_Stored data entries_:

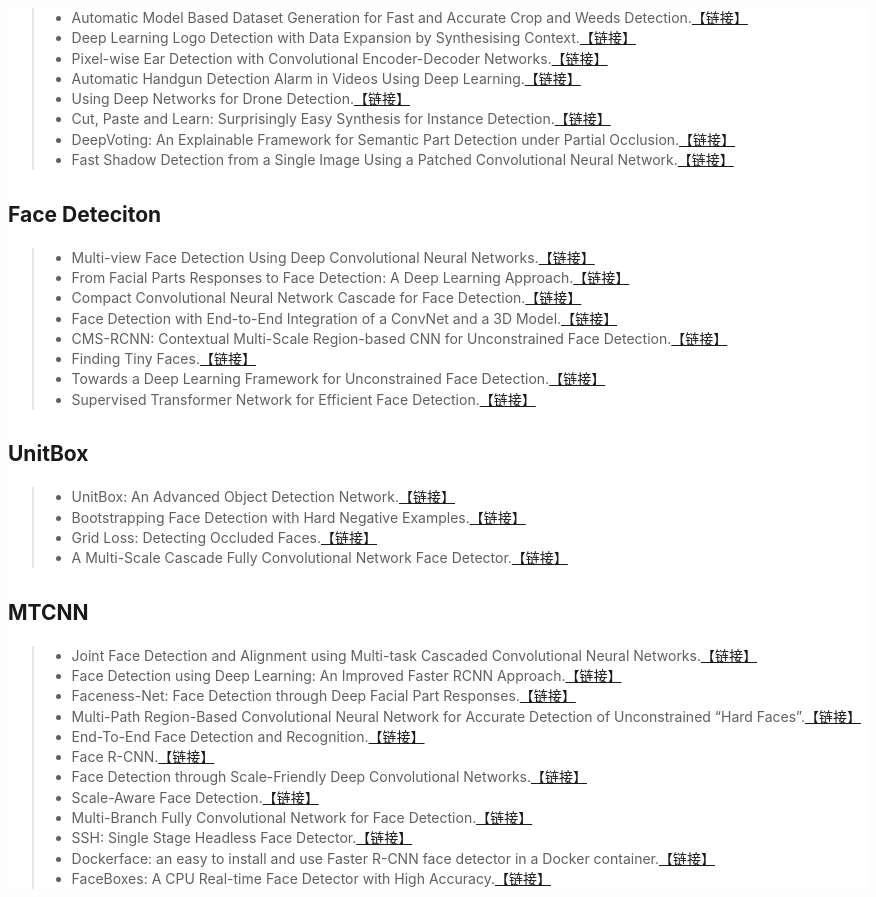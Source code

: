 > * Automatic Model Based Dataset Generation for Fast and Accurate Crop and Weeds Detection.[【链接】](https://arxiv.org/abs/1612.03019)
> * Deep Learning Logo Detection with Data Expansion by Synthesising Context.[【链接】](https://arxiv.org/abs/1612.09322)
> * Pixel-wise Ear Detection with Convolutional Encoder-Decoder Networks.[【链接】](https://arxiv.org/abs/1702.00307)
> * Automatic Handgun Detection Alarm in Videos Using Deep Learning.[【链接】](https://arxiv.org/abs/1702.05147)
> * Using Deep Networks for Drone Detection.[【链接】](https://arxiv.org/abs/1706.05726)
> * Cut, Paste and Learn: Surprisingly Easy Synthesis for Instance Detection.[【链接】](https://arxiv.org/abs/1708.01642)
> * DeepVoting: An Explainable Framework for Semantic Part Detection under Partial Occlusion.[【链接】](https://arxiv.org/abs/1709.04577)
> * Fast Shadow Detection from a Single Image Using a Patched Convolutional Neural Network.[【链接】](https://arxiv.org/abs/1709.09283)

## Face Deteciton
> * Multi-view Face Detection Using Deep Convolutional Neural Networks.[【链接】](http://arxiv.org/abs/1502.02766)
> * From Facial Parts Responses to Face Detection: A Deep Learning Approach.[【链接】](https://arxiv.org/abs/1509.06451)
> * Compact Convolutional Neural Network Cascade for Face Detection.[【链接】](http://arxiv.org/abs/1508.01292)
> * Face Detection with End-to-End Integration of a ConvNet and a 3D Model.[【链接】](https://arxiv.org/abs/1606.00850)
> * CMS-RCNN: Contextual Multi-Scale Region-based CNN for Unconstrained Face Detection.[【链接】](https://arxiv.org/abs/1606.05413)
> * Finding Tiny Faces.[【链接】](https://arxiv.org/abs/1612.04402)
> * Towards a Deep Learning Framework for Unconstrained Face Detection.[【链接】](https://arxiv.org/abs/1612.05322)
> * Supervised Transformer Network for Efficient Face Detection.[【链接】](http://arxiv.org/abs/1607.05477)

## UnitBox
> * UnitBox: An Advanced Object Detection Network.[【链接】](http://arxiv.org/abs/1608.01471)
> * Bootstrapping Face Detection with Hard Negative Examples.[【链接】](http://arxiv.org/abs/1608.02236)
> * Grid Loss: Detecting Occluded Faces.[【链接】](https://arxiv.org/abs/1609.00129)
> * A Multi-Scale Cascade Fully Convolutional Network Face Detector.[【链接】](http://arxiv.org/abs/1609.03536)

## MTCNN
> * Joint Face Detection and Alignment using Multi-task Cascaded Convolutional Neural Networks.[【链接】](https://arxiv.org/abs/1604.02878)
> * Face Detection using Deep Learning: An Improved Faster RCNN Approach.[【链接】](https://arxiv.org/abs/1701.08289)
> * Faceness-Net: Face Detection through Deep Facial Part Responses.[【链接】](https://arxiv.org/abs/1701.08393)
> * Multi-Path Region-Based Convolutional Neural Network for Accurate Detection of Unconstrained “Hard Faces”.[【链接】](https://arxiv.org/abs/1703.09145)
> * End-To-End Face Detection and Recognition.[【链接】](https://arxiv.org/abs/1703.10818)
> * Face R-CNN.[【链接】](https://arxiv.org/abs/1706.01061)
> * Face Detection through Scale-Friendly Deep Convolutional Networks.[【链接】](https://arxiv.org/abs/1706.02863)
> * Scale-Aware Face Detection.[【链接】](https://arxiv.org/abs/1706.09876)
> * Multi-Branch Fully Convolutional Network for Face Detection.[【链接】](https://arxiv.org/abs/1707.06330)
> * SSH: Single Stage Headless Face Detector.[【链接】](https://arxiv.org/abs/1708.03979)
> * Dockerface: an easy to install and use Faster R-CNN face detector in a Docker container.[【链接】](https://arxiv.org/abs/1708.04370)
> * FaceBoxes: A CPU Real-time Face Detector with High Accuracy.[【链接】](https://arxiv.org/abs/1708.05234)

_What you should do_:
Beginning at the line where "for Face Detection.[【链接】](https://arxiv.org/abs/1707.06330)" appears, extract each line through the end of the data above; keep them exact and include nothing else.

_Completed task_:
> * Multi-Branch Fully Convolutional Network for Face Detection.[【链接】](https://arxiv.org/abs/1707.06330)
> * SSH: Single Stage Headless Face Detector.[【链接】](https://arxiv.org/abs/1708.03979)
> * Dockerface: an easy to install and use Faster R-CNN face detector in a Docker container.[【链接】](https://arxiv.org/abs/1708.04370)
> * FaceBoxes: A CPU Real-time Face Detector with High Accuracy.[【链接】](https://arxiv.org/abs/1708.05234)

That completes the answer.